Inverser la défaunation : Restaurer les espèces dans un monde qui change
Les auteurs s’attèlent, au travers de cette revue, à synthétiser les différentes méthodes de conservation qui permettent le maintien ou la restauration d’espèces et d’écosystèmes dans un monde qui change. Bien souvent, les méthodes de conservation ciblent arbitrairement sur une aire de répartition historique ou sur un état donné pour un écosystème. Cependant, les études s’accordent aujourd’hui à dire que la distribution des espèces dans le passé n’indique pas la pertinence de celle-ci aujourd’hui et la distribution actuelle des espèce ne garantit pas non plus leur stabilité future.
Les auteurs distinguent donc deux stratégies : (1) la restauration des populations et (2) l’introduction avec objectif de conservation.
(1) La première passe soit par la réintroduction (ré-établir un population dans une région suite à une extinction locale) ; soit par le renforcement d’une population existence (relâcher des organismes dans une population existante pour augmenter la viabilité de l’espèce). Dans les deux cas il s’agit de replacer une espèce native dans son aire de répartition “historique”. Les auteurs détaillent donc, d’après la littérature existante, les facteurs déterminant la réussite d’une mission de conservation selon ces protocoles.
(2) La seconde méthode d’introduction pour conservation consiste à déplacer ou relâcher des organismes en dehors de leur aire de répartition actuelle.
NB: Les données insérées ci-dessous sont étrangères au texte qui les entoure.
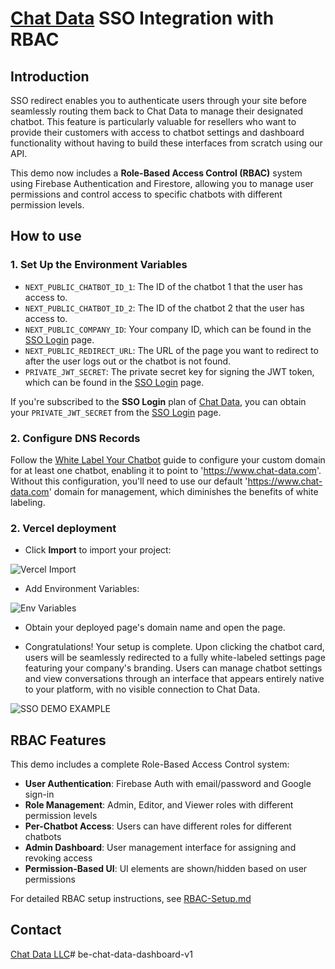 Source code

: # [Chat Data](https://www.chat-data.com/) SSO Integration with RBAC

## Introduction
SSO redirect enables you to authenticate users through your site before seamlessly routing them back to Chat Data to manage their designated chatbot. This feature is particularly valuable for resellers who want to provide their customers with access to chatbot settings and dashboard functionality without having to build these interfaces from scratch using our API.

This demo now includes a **Role-Based Access Control (RBAC)** system using Firebase Authentication and Firestore, allowing you to manage user permissions and control access to specific chatbots with different permission levels.

## How to use

### 1. Set Up the Environment Variables

- `NEXT_PUBLIC_CHATBOT_ID_1`: The ID of the chatbot 1 that the user has access to.
- `NEXT_PUBLIC_CHATBOT_ID_2`: The ID of the chatbot 2 that the user has access to.
- `NEXT_PUBLIC_COMPANY_ID`: Your company ID, which can be found in the [SSO Login](https://www.chat-data.com/account/sso-login) page.
- `NEXT_PUBLIC_REDIRECT_URL`: The URL of the page you want to redirect to after the user logs out or the chatbot is not found.
- `PRIVATE_JWT_SECRET`: The private secret key for signing the JWT token, which can be found in the [SSO Login](https://www.chat-data.com/account/sso-login) page.

If you're subscribed to the **SSO Login** plan of [Chat Data](https://www.chat-data.com/pricing), you can obtain your `PRIVATE_JWT_SECRET` from the [SSO Login](https://www.chat-data.com/account/sso-login) page.

### 2. Configure DNS Records
Follow the [White Label Your Chatbot](https://cookbook.chat-data.com/docs/white-label-your-chatbot) guide to configure your custom domain for at least one chatbot, enabling it to point to 'https://www.chat-data.com'. Without this configuration, you'll need to use our default 'https://www.chat-data.com' domain for management, which diminishes the benefits of white labeling.

### 2. Vercel deployment

- Click **Import** to import your project:

![Vercel Import](./public/git-repo-import.png)

- Add Environment Variables:

![Env Variables](./public/vercel_add_environment_variable.png)
 
- Obtain your deployed page's domain name and open the page.

- Congratulations! Your setup is complete. Upon clicking the chatbot card, users will be seamlessly redirected to a fully white-labeled settings page featuring your company's branding. Users can manage chatbot settings and view conversations through an interface that appears entirely native to your platform, with no visible connection to Chat Data.

![SSO DEMO EXAMPLE](./public/sso_example_simple.gif)

## RBAC Features

This demo includes a complete Role-Based Access Control system:

- **User Authentication**: Firebase Auth with email/password and Google sign-in
- **Role Management**: Admin, Editor, and Viewer roles with different permission levels
- **Per-Chatbot Access**: Users can have different roles for different chatbots
- **Admin Dashboard**: User management interface for assigning and revoking access
- **Permission-Based UI**: UI elements are shown/hidden based on user permissions

For detailed RBAC setup instructions, see [RBAC-Setup.md](./RBAC-Setup.md)

## Contact

[Chat Data LLC](admin@chat-data.com)# be-chat-data-dashboard-v1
L’échelle de la stratégie de conservation peut se faire au niveau d’une espèce focale ou d’un écosystème entier.
La colonisation assistée, comme définit par IUCN, consiste à la translocation intentionnelle d’un organisme en dehors de son aire native de répartition pour empêcher l’extinction d’une population due à des menaces actuelles ou futures. Ces méthodes soulèvent un fort scepticisme à cause des risques d’invasions. Il est complexe d’estimer la capacité de dispersion d’une espèce dans un nouvelle environnement. La sélection d’un site correspondant à l’environnement biotique et abiotique, favorable pour l’espèce focale, constitue également un challenge.
Lorsque l’introduction est utilisée pour conserver un écosystème entier, on parle de remplacement écologique. D’après la définition de IUCN, il s’agit de relâcher une espèce substitut pour ré-établir un fonctionnement écologique perdu suite à une extinction. En d’autres termes, suite à une extinction globale, la restauration d’une fonction écosystémique peut se faire par l’introduction d’une espèce exotique avec un rôle fonctionnel similaire. Un écosystème étant représenté comme un réseau d’espèces, les extinctions réduisent la diversité de ce réseau et donc de ses interactions. Une augmentation de la biodiversité peut augmenter la stabilité des écosystèmes en agissant comme un tampon face aux changements environnementaux et peut ainsi prévenir de la perte secondaire d’espèces. Ceci sous-entend que la meilleure espèce de remplacement n’est pas forcément le taxon le plus proche. La grande complexité de cette approche est donc de déterminer quelle espèce doit être utilisée et comment établir le choix de celle-ci.
Finalement, les auteurs présentent le “Rewilding”, dont l’objectif est la restauration d’un processus ou d’une fonction d’un écosystème par la restauration d’espèces clés. Celles-ci se composent entre autres de grands animaux, à vaste répartition, qui auraient un effet sur le haut de la chaîne trophique. Elles entraîneraient alors le rétablissement d’autres espèces “créatrices d’habitats” et la résilience des écosystèmes.
Les auteurs soulèvent que la de-extinction permet d’augmenter potentiellement le spectre des espèces (et processus associés) que l’on cherche à restaurer.
Cette revue s’appuie sur 70 références et est publiée dans un journal célèbre (Science) à comité de relecture. Les auteurs s’appliquent à proposer une synthèse objective et complète des méthodes de conservations utilisées en tenant compte du changement perpétuel de l'environnement.
Cette revue permet de visualiser l’écosystème comme un réseau dynamique. Elle expose les méthodes de conservation ou restauration des espèces et des écosystèmes et propose une explication des avantages et difficultés de chacune. Lorsque ceci est possible, elle fournit des exemples d’applications passées.
Enfin, et surtout, elle permet d’imaginer le rôle d’une espèce disparue dans un écosystème : stabilisation des réseaux trophiques et interactions biotiques, augmentation de la résilience des écosystèmes, stimulation du rétablissement d’autres espèces “créatrices d’habitats”. D’autre part, les auteurs présentent la complexité et les challenges auxquels faire face lorsque l’on veut imaginer une “introduction pour conservation”.